Millones de niños viven en y de las basuras de los vertederos del mundo. La imagen no puede ser más dramática y descriptiva del estado en el que tenemos a la infancia.
Por un par de euros al día, cientos de niños rebuscan desperdicios en el basurero de Phnom Penh (Camboya) que luego venden a las empresas de reciclaje.
Su labor comienza a las siete de la mañana, cuando llegan más de 200 camiones de basura procedentes de la capital. El más pequeño de esos vehículos transporta 1.000 kilos de basura. La descarga va acompañada del paso de máquinas apisonadoras. Los adultos y los niños se arriman a toda velocidad para competir por todo lo que pueda ser reciclado antes de que pase a ser de otros o inservible. Esto ya reporta muertes.

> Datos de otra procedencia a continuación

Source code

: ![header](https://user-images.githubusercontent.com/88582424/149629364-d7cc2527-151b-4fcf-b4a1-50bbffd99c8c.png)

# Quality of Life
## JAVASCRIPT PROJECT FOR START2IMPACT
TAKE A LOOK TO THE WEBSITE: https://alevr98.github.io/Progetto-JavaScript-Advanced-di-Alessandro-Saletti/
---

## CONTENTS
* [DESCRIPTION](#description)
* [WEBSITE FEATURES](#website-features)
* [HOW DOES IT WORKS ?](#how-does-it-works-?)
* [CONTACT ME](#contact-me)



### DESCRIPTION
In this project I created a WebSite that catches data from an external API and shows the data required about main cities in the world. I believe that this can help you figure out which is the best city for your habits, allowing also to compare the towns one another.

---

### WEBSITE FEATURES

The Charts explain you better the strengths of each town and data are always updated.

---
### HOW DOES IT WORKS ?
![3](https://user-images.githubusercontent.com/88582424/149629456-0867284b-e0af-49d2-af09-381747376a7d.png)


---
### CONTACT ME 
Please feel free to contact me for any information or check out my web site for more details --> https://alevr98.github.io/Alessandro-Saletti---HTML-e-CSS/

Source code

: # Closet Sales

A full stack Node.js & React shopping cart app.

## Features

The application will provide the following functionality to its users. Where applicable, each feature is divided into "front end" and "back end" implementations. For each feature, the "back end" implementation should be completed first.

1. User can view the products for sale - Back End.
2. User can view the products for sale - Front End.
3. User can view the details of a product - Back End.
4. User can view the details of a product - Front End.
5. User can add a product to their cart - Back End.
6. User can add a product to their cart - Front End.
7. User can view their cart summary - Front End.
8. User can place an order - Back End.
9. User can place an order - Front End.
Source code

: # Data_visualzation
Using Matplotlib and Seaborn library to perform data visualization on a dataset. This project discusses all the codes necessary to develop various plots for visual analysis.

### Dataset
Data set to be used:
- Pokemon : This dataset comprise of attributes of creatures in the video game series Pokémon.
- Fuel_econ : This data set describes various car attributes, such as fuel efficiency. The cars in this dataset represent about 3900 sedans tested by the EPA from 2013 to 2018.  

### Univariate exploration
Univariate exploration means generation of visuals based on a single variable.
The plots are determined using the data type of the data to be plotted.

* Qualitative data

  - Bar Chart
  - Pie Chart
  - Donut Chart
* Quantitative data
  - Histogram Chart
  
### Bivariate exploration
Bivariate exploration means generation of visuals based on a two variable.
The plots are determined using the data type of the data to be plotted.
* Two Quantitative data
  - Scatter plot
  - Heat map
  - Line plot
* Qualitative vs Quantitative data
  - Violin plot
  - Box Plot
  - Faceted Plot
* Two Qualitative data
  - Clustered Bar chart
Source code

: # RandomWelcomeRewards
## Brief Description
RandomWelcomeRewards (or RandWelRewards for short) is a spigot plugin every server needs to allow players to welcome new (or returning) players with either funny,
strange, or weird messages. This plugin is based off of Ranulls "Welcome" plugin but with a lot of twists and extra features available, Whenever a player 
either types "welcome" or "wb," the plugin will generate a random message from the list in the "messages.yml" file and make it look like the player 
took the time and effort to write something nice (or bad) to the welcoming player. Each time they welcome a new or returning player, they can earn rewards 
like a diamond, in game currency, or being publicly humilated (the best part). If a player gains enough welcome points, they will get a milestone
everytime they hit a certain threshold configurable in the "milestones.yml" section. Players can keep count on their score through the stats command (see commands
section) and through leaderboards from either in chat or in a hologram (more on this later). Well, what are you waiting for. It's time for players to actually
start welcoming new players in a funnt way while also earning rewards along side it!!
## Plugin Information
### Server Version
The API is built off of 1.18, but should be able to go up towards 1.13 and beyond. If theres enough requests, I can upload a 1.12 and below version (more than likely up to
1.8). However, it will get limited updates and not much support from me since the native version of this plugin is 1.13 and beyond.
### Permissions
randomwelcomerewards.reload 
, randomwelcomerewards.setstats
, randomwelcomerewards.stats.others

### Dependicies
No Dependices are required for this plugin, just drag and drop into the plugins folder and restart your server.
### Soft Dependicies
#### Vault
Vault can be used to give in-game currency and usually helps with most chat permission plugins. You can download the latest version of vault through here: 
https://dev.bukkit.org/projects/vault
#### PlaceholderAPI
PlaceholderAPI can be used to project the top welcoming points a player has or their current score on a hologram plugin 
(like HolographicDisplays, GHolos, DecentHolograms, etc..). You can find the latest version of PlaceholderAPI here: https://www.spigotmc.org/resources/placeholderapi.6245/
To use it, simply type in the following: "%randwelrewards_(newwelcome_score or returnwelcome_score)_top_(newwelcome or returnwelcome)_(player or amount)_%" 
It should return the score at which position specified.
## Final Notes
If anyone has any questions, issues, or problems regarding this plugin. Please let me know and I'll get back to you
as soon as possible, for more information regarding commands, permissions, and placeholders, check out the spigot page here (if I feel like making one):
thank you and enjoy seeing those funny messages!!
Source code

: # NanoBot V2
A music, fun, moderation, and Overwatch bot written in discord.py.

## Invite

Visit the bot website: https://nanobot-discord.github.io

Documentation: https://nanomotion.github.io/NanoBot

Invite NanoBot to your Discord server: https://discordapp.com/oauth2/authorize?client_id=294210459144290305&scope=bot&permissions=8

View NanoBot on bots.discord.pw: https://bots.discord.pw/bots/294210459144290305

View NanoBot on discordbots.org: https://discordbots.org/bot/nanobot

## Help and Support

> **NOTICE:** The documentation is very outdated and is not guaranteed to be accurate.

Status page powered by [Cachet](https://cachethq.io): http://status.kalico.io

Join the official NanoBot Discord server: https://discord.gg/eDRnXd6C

Las condiciones de trabajo son indescriptibles. A los basureros se les llama las «montañas de humo» porque están permanentemente cubiertos por una espesa niebla de gases tóxicos, metano entre ellos. Un hedor insoportable. Nubes de moscas. Un intenso calor tropical o fuertes lluvias monzónicas, dependiendo de la estación. Los niños, armados de pinchos y una grasienta capa de mugre, van en chanclas o descalzos. Después de una jornada agotadora, entre todos los componentes de la familia sacarán un máximo de 4 euros diarios.
Junto al basurero ya se ha erigido todo un poblado de chabolas. Y aunque viven en chabolas, tendrán que abonar el pago del alquiler, la toma de electricidad (ilegal) y el agua que transportan en tinajas para poder lavarse y cocinar.
Los niños del basurero no son exclusivos de Camboya. Los hay en todas las grandes ciudades asiáticas y los hay en las grandes ciudades de Iberoamérica y África. Los enriquecidos generamos más de 200 kilos mensuales de basura por persona. Los empobrecidos viven de ellas. Hay quien piensa- ONGs incluidas- que «así al menos los niños se ganan la vida y ayudan a sus familias» Hay quien piensa que esto es inevitable. Lo probable es que lo piensen los que no viven en estos basureros ni de estos basureros.